Ahora bien, a la altura de 1595 se han escrito y publicado en castellano bastantes poemas religiosos en endecasílabos, desde las iniciales versiones de Montemayor. Por eso las palabras del dominico pueden resultar un tanto exageradas. Sin embargo, hay que tener en cuenta un hecho bastante significativo. Casi todos los poemarios religiosos en endecasílabo se publican fuera de España, salvo quizá la divinización garcilasiana de Sebastián de Córdoba. Los poemas de Montemayor aparecen en Amberes, los de Francisco López en Lisboa, en sus dos ediciones, los de Aldana en Florencia, los salmos de Velázquez de Velasco, también en Amberes. Así pues, en España se había impreso en verdad poca poesía endecasílaba de materia religiosa y quizá Enzinas tuviera en mente ese hecho a la hora de abordar el problema. Sea como fuere, la propuesta del dominico no se circunscribe exclusivamente al elemento formal de la nueva poesía religiosa,35 sino que también se preocupa del aspecto inventivo. Por eso, para terminar sus disquisiciones, subraya que ha anotado los textos con ladillos explicativos, algo que ya manifiesta en el título cuando añade, Con unas sucintas declaraciones sobre algunos pasos del libro: Y porque la poesía demanda con justicia y lo requiere su gravedad ser coronada de flores de todas las buenas artes y erudición de letras, en lo cual con toda diligencia yo he insistido, ha parecido necesario declarar algunos pasos difíciles, pero con una tal exposición, que ni por muy extendida sea a los muy doctos pesada, ni por muy corta a los que no lo son tanto escura (¶VI).

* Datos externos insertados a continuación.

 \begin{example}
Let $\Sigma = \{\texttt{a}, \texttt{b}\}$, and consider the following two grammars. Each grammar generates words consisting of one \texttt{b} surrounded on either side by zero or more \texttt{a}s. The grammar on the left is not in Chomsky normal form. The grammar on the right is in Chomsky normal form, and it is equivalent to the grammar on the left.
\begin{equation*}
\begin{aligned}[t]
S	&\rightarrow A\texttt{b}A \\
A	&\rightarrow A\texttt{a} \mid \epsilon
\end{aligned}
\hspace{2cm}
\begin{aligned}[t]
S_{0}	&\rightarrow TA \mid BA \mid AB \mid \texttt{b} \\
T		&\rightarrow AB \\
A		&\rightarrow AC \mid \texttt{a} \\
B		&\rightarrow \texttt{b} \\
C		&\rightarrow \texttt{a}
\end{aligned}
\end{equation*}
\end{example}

En este pormenor explicativo Enzinas probablemente siga de nuevo el ejemplo de las Rime spirituali, de Fiamma, cuyos poemas van aderezados en cada caso de una espositione cumplidísima. Este hecho, unido a la referencia anterior del prólogo, induce a pensar, casi sin margen de error, que el

35 Frente a Boscán, que solo repara inicialmente en los novedosos aspectos formales del petrarquismo, a la altura de 1574 el Brocense destaca la imitación de los clásicos por parte de Garcilaso como certera vía para la excelencia poética.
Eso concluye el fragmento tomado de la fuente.